The cause of the issue was ironically determined to be the additional flow analysis we implemented after the last network incident we had in Finland. This additional flow analysis was implemented as until now we only had flow exports from our routers sitting behind our edge routers. In the last incident, once the edge routers were overwhelmed by the attack we saw at that time, they stopped passing flows to our switches and thus left us "blind" with regards to seeing what traffic was directed at our network. For this reason we implemented flow exporting from our edge routers but from what we can tell - likely due to a software bug in the Juniper JunOS - this flow exporting caused physical ports which were part of portchannels to "flap" by entering and leaving the portchannels as they stopped sending/receiving LACP packets.

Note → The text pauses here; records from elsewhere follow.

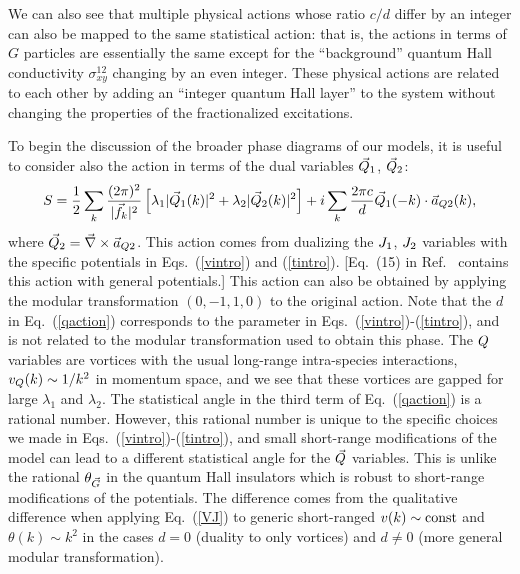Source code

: We can also see that multiple physical actions whose ratio $c/d$ differ by an integer can also be mapped to the same statistical action: that is, the actions in terms of $G$ particles are essentially the same except for the ``background'' quantum Hall conductivity $\sigma^{12}_{xy}$ changing by an even integer. These physical actions are related to each other by adding an ``integer quantum Hall layer'' to the system without changing the properties of the fractionalized excitations. 

To begin the discussion of the broader phase diagrams of our models, it is useful to consider also the action in terms of the dual variables $\vec{Q}_1$, $\vec{Q}_2$:
\begin{eqnarray}
S = \frac{1}{2}\sum_k \frac{(2\pi)^2 }{|\vec{f}_k|^2} \left[\lambda_1|\vec{Q}_1(k)|^2+\lambda_2|\vec{Q}_2(k)|^2\right]
+ i\sum_k \frac{2\pi c}{d} \vec{Q}_1(-k)\cdot \vec{a}_{Q2}(k),
\label{qaction}
\end{eqnarray}
where $\vec{Q}_2=\vec{\nabla}\times\vec{a}_{Q2}$. This action comes from dualizing the $J_1$, $J_2$ variables with the specific potentials in Eqs.~(\ref{vintro}) and (\ref{tintro}). [Eq.~(15) in Ref.~\cite{short_range3} contains this action with general potentials.] This action can also be obtained by applying the modular transformation $(0, -1, 1, 0)$ to the original action. Note that the $d$ in Eq.~(\ref{qaction}) corresponds to the parameter in Eqs.~(\ref{vintro})-(\ref{tintro}), and is not related to the modular transformation used to obtain this phase.  The $Q$ variables are vortices with the usual long-range intra-species interactions, $v_{Q}(k) \sim 1/k^2$ in momentum space, and we see that these vortices are gapped for large $\lambda_1$ and $\lambda_2$.  The statistical angle in the third term of Eq.~(\ref{qaction}) is a rational number.  However, this rational number is unique to the specific choices we made in Eqs.~(\ref{vintro})-(\ref{tintro}), and small short-range modifications of the model can lead to a different statistical angle for the $\vec{Q}$ variables.  This is unlike the rational $\theta_{\vec{G}}$ in the quantum Hall insulators which is robust to short-range modifications of the potentials.  The difference comes from the qualitative difference when applying Eq.~(\ref{VJ}) to generic short-ranged $v(k) \sim {\rm const}$ and $\theta(k) \sim k^2$ in the cases $d=0$ (duality to only vortices) and $d\neq 0$ (more general modular transformation).

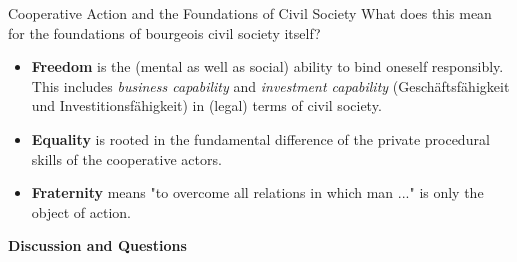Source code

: \documentclass{beamer}
\begin{document}
\begin{frame}{Cooperative Action and the Foundations of Civil Society}
  What does this mean for the foundations of bourgeois civil society itself?
  \begin{itemize}
  \item \textbf{Freedom} is the (mental as well as social) ability to bind
    oneself responsibly. This includes \emph{business capability} and
    \emph{investment capability} (Geschäftsfähigkeit und
    Investitionsfähigkeit) in (legal) terms of civil society.
  \item \textbf{Equality} is rooted in the fundamental difference of the
    private procedural skills of the cooperative actors.
  \item \textbf{Fraternity} means "to overcome all relations in which man
    ..." is only the object of action.
  \end{itemize}\vfill
  
  \begin{center}\large\bf Discussion and Questions  \end{center}
\end{frame}
\end{document}
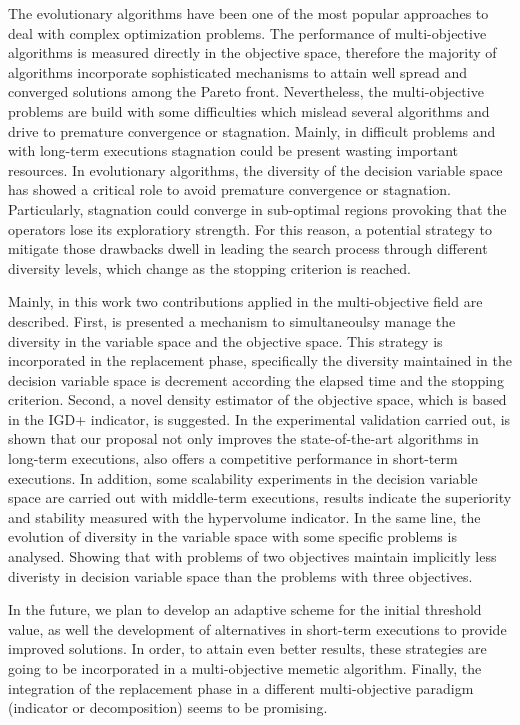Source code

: The evolutionary algorithms have been one of the most popular approaches to deal with complex optimization problems.
%
The performance of multi-objective algorithms is measured directly in the objective space, therefore the majority of algorithms incorporate sophisticated mechanisms to attain well spread and converged solutions among the Pareto front.
%
Nevertheless, the multi-objective problems are build with some difficulties which mislead several algorithms and drive to premature convergence or stagnation.
%
Mainly, in difficult problems and with long-term executions stagnation could be present wasting important resources.
%
In evolutionary algorithms, the diversity of the decision variable space has showed a critical role to avoid premature convergence or stagnation.
%
Particularly, stagnation could converge in sub-optimal regions provoking that the operators lose its exploratiory strength.
%
For this reason, a potential strategy to mitigate those drawbacks dwell in leading the search process through different diversity levels, which change as the stopping criterion is reached.

Mainly, in this work two contributions applied in the multi-objective field are described.
%
First, is presented a mechanism to simultaneoulsy manage the diversity in the variable space and the objective space.
%
This strategy is incorporated in the replacement phase, specifically the diversity maintained in the decision variable space is decrement according the elapsed time and the stopping criterion.
%
Second, a novel density estimator of the objective space, which is based in the IGD+ indicator, is suggested.
%
In the experimental validation carried out, is shown that our proposal not only improves the state-of-the-art algorithms in long-term executions, also offers a competitive performance in short-term executions.
%
%
In addition, some scalability experiments in the decision variable space are carried out with middle-term executions, results indicate the superiority and stability measured with the hypervolume indicator.
%
In the same line, the evolution of diversity in the variable space with some specific problems is analysed.
%
Showing that with problems of two objectives maintain implicitly less diveristy in decision variable space than the problems with three objectives.
%


In the future, we plan to develop an adaptive scheme for the initial threshold value, as well the development of alternatives in short-term executions to provide improved solutions.
%
In order, to attain even better results, these strategies are going to be incorporated in a multi-objective memetic algorithm.
%
Finally, the integration of the replacement phase in a different multi-objective paradigm (indicator or decomposition) seems to be promising.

Put in other terms: The simple logging mechanisms of the Juniper routers started malfunctioning in such a way that it affected connectivity to the equipment sitting behind our routers, causing packet loss.
The reason for the slow reaction time on our side was firstly that this happened during the night shift, but primarily due to the nature of the problem: We were not without connectivity, it was just severly degraded. This caused our secondary alerting mechanism not to escalate the alerts to a crit state (which would have resulted in numerous alarms and people being woken up). The primary monitoring directly on our equipment caught the issue immediately, but those monitors are not connected to the physical alerting mechanisms that we have.

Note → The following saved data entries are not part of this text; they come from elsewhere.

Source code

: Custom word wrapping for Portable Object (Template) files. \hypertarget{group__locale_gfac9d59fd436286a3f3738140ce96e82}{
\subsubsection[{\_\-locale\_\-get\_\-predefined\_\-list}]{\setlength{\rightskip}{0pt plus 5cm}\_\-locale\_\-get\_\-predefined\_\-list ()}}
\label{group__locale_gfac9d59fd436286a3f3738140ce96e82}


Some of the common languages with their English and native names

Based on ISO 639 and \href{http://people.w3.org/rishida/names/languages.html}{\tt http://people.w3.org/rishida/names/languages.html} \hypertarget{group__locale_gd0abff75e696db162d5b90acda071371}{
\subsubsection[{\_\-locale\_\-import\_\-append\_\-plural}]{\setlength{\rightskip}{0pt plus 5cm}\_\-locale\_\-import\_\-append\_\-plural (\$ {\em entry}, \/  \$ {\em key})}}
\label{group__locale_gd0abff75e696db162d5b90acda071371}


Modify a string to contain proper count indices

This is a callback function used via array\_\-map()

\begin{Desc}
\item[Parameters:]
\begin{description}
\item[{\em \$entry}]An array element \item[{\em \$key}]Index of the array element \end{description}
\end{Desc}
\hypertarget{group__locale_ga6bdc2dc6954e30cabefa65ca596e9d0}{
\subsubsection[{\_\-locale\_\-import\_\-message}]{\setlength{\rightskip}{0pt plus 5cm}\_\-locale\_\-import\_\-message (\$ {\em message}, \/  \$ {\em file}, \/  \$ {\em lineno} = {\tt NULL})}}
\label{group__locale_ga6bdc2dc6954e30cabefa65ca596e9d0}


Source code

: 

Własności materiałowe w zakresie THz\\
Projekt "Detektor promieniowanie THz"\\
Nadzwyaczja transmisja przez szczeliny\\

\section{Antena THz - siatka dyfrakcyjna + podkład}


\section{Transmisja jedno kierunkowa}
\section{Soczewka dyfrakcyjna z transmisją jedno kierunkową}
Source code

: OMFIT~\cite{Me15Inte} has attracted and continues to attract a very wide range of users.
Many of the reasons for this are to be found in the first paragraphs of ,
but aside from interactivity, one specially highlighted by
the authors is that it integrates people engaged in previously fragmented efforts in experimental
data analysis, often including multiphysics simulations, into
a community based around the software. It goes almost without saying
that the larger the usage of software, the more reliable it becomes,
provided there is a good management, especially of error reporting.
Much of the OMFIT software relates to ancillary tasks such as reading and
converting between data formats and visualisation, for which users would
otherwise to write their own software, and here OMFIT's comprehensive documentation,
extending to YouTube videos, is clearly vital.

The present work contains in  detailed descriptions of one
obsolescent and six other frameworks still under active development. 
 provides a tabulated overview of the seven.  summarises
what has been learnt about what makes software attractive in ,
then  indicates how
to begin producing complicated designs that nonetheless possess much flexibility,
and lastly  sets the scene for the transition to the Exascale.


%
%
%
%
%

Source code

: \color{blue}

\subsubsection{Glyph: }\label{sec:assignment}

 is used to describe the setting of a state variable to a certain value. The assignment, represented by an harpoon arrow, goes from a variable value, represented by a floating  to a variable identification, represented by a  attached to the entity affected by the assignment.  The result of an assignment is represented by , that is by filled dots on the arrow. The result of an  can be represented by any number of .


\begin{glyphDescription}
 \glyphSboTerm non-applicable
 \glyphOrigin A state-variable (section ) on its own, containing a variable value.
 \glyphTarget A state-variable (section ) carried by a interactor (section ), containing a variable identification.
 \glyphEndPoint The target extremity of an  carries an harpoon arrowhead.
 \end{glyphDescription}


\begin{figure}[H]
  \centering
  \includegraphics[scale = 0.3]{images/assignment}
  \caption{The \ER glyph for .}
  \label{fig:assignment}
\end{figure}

The task for us today is twofold: 1. Make sure that when the network is degraded like we saw today, there WILL be alarms triggered which will wake up our network team. 2. We will need to look into how we can export flows at our edge so we have the visibility we need in case of future attacks on our infrastructure, without relying on the apparently buggy implementation in our Juniper routers.
We apologize profusely for the disruption and we should have done better in this case. This was Murphys law hitting us hard and we had not expected our routers to crap their pants on something as simple as flow exports to our logging facilities.
For a bit more than an hour now we have been up and operational. We will publish a post-mortem of this incident here shortly.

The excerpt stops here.